So far McLaren has shown little interest
Only on the outside...
As far as the technical regulations meeting that took place Toyota and other manufacturers seemed to be making themselves look interested.
Toyota is coming back with a Dome/Factory hybrid petrol, that's a fact.
Nissan could be getting more serious, possibly Leaf battery tech in a V8 petrol hybrid.
HPD may also be returning with a P1 Wirth coupe.
Peugeot won't be going anywhere.
Same for Audi even with Porsche.
The king returns in Porsche for 2014.
Ferrari, oh yes. P2 coupe run by Risi

.
And the FIA will run the WEC.
This is garbarge, completely. No, the FIA will not run the WEC, that's what the ACO will be doing. The FIA is only involved in name as the FIA controls the 'World Championship' name series' like the Intercontinental Le Mans Cup (average Joe would have absolutely NFI what the ILMC is but an FIA World Endurance Championship would create instant interest) want and need. The ACO wanted to call the ILMC a World Championship but needed the FIA onboard to be able to do so.
The engine regulations for F1 will have plenty in common with LeMans tech. Energy recuperation, not the flimsy KERS, turbocharging, V6 engines, fuel flow limitations- all discussed within LeMans as well. Engines now last 4 races, practice sessions, qualifying sessions. To say they wouldn't last 24 hours is a bit premature depending on how the ruling on the future engines will play out in F1.
An F1 engine revs out to 19/20k rpm and is designed for the shorter races, no matter what teams say they still need a rebuild after every race. Energy recuperation
is KERS (Kinetic Energy Recovery System)...it'll just be opened up at some point to allow other forms of energy recovery (waste gases during off throttle periods where the turbo spins a generator).

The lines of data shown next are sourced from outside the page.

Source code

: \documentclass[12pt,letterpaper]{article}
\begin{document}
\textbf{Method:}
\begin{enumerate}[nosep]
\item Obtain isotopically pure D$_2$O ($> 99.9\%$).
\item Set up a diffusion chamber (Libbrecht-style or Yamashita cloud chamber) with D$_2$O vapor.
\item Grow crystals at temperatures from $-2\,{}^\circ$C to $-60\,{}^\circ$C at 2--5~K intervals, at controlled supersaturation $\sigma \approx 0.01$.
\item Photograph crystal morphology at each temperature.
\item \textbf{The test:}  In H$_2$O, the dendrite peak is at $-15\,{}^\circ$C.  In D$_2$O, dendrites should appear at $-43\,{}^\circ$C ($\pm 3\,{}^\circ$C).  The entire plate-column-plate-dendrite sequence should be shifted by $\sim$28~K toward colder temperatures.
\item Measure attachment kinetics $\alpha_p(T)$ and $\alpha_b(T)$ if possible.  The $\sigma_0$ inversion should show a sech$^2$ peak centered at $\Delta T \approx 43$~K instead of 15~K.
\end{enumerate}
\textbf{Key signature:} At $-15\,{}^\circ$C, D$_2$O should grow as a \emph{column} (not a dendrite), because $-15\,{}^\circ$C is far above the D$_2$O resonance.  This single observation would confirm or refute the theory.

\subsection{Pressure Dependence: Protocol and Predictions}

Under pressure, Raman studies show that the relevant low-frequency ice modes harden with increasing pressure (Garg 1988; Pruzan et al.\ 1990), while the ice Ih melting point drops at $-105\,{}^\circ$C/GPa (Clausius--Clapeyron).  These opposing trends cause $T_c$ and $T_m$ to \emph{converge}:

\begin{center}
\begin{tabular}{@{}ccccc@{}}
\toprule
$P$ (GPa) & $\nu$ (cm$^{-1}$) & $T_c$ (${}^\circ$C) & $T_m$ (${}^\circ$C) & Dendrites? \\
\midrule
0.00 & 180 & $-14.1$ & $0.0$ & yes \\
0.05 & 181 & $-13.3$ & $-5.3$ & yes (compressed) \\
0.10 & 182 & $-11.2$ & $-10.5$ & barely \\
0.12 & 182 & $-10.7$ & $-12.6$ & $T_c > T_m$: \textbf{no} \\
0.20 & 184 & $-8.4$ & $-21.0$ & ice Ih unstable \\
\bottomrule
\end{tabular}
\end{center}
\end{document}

V6 engines really has nothing to do with there being a link between Le Mans and F1, V8 is where it's at for reliability (yes, except for the kings of reliability Audi) and there's no chance of it leaving sports prototypes.
F1 will have nothing to do with Le Mans in 2014 other than some shared tech (like energy recycling systems). 2014 will see almost a return to Group C days where the rules are opened up and fuel economy is the name of the game. We'll see teams given a certain amount of fuel to get thru the race (2000L for diesel, 3000L for petrol roughly) and this will open the way for hybrids to rule the LMP categories.
Please, leave the F1 talk where it belongs...and that's
not in sportscar racing.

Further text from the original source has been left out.